Trabalho cênico que transita entre a dança e a performance e que tem como ponto de partida as árvores como representações de memória e ancestralidade. Andréa Melo é artista-pesquisadora do corpo na cena e possui experiência em ensino, criação e estudos do movimento a partir da dança. Investiga as possibilidades entre dança, performance e artes visuais.

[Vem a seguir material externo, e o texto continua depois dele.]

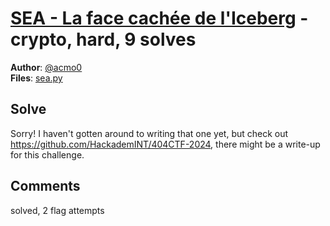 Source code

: [SEA - La face cachée de l'Iceberg](challenge_files/README.md) - crypto, hard, 9 solves
===

**Author**: [@acmo0](https://acmo0.github.io/)    
**Files**: [sea.py](https://www.narthorn.com/ctf/404CTF-2024/challenge_files/Cryptanalyse/SEA%20-%20La%20face%20cach%C3%A9e%20de%20l%27Iceberg/sea.py)

## Solve

Sorry! I haven't gotten around to writing that one yet, but check out https://github.com/HackademINT/404CTF-2024, there might be a write-up for this challenge.

## Comments

solved, 2 flag attempts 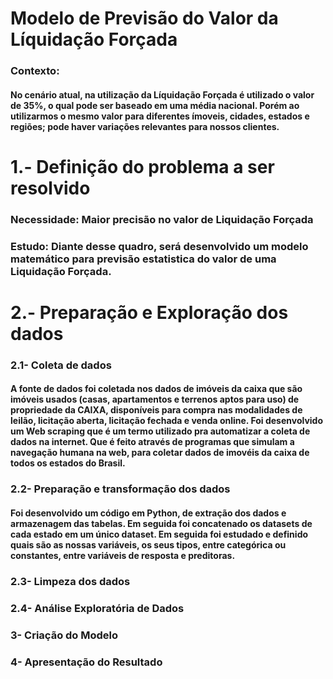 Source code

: # Modelo de Previsão do Valor da Líquidação Forçada
### Contexto:
#### No cenário atual, na utilização da Líquidação Forçada é utilizado o valor de 35%, o qual pode ser baseado em uma média nacional. Porém ao utilizarmos o mesmo valor para diferentes ímoveis, cidades, estados e regiões; pode haver variações relevantes para nossos clientes.     

# 1.- Definição do problema a ser resolvido

### Necessidade: Maior precisão no valor de Liquidação Forçada  

### Estudo: Diante desse quadro, será desenvolvido um modelo matemático para previsão estatistica do valor de uma Liquidação Forçada.

# 2.- Preparação e Exploração dos dados
 
### 2.1- Coleta de dados

#### A fonte de dados foi coletada nos dados de imóveis da caixa que são imóveis usados (casas, apartamentos e terrenos aptos para uso) de propriedade da CAIXA, disponíveis para compra nas modalidades de leilão, licitação aberta, licitação fechada e venda online. Foi desenvolvido um Web scraping que é um termo utilizado pra automatizar a coleta de dados na internet. Que é feito através de programas que simulam a navegação humana na web, para coletar dados de imovéis da caixa de todos os estados do Brasil.

### 2.2- Preparação e transformação dos dados
#### Foi desenvolvido um código em Python, de extração dos dados e armazenagem das tabelas. Em seguida foi concatenado os datasets de cada estado em um único dataset. Em seguida foi estudado e definido quais são as nossas variáveis, os seus tipos, entre categórica ou constantes, entre variáveis de resposta e preditoras.

### 2.3- Limpeza dos dados

### 2.4- Análise Exploratória de Dados

### 3- Criação do Modelo

### 4- Apresentação do Resultado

A pesquisa é fruto de uma imersão da artista em histórias afetivas e imagens simbólicas de sua avó. “Um disparador foi um sonho que tive com minha avó sentada em um galho alto de uma das árvores que ela plantou. Minha avó já havia partido, mas foi um sonho marcante. Ela gostava de plantar, inclusive plantou algumas das seringueiras em um dos parques que costumo ir em Porto Velho. Plantou castanheiras, essas senhoras longevas da floresta, as quais respeitava como entidades. Minha avó tinha uma relação muito afetiva com o plantar”, relembra Andréa.
A criação cênica também propõe mascaramentos de como esse corpo se transforma em seres encantados ou em outros seres que habitam imaginários e oralidades conectadas profundamente com nossa herança cultural. O espetáculo trata da conexão intrínseca entre o corpo humano e a natureza.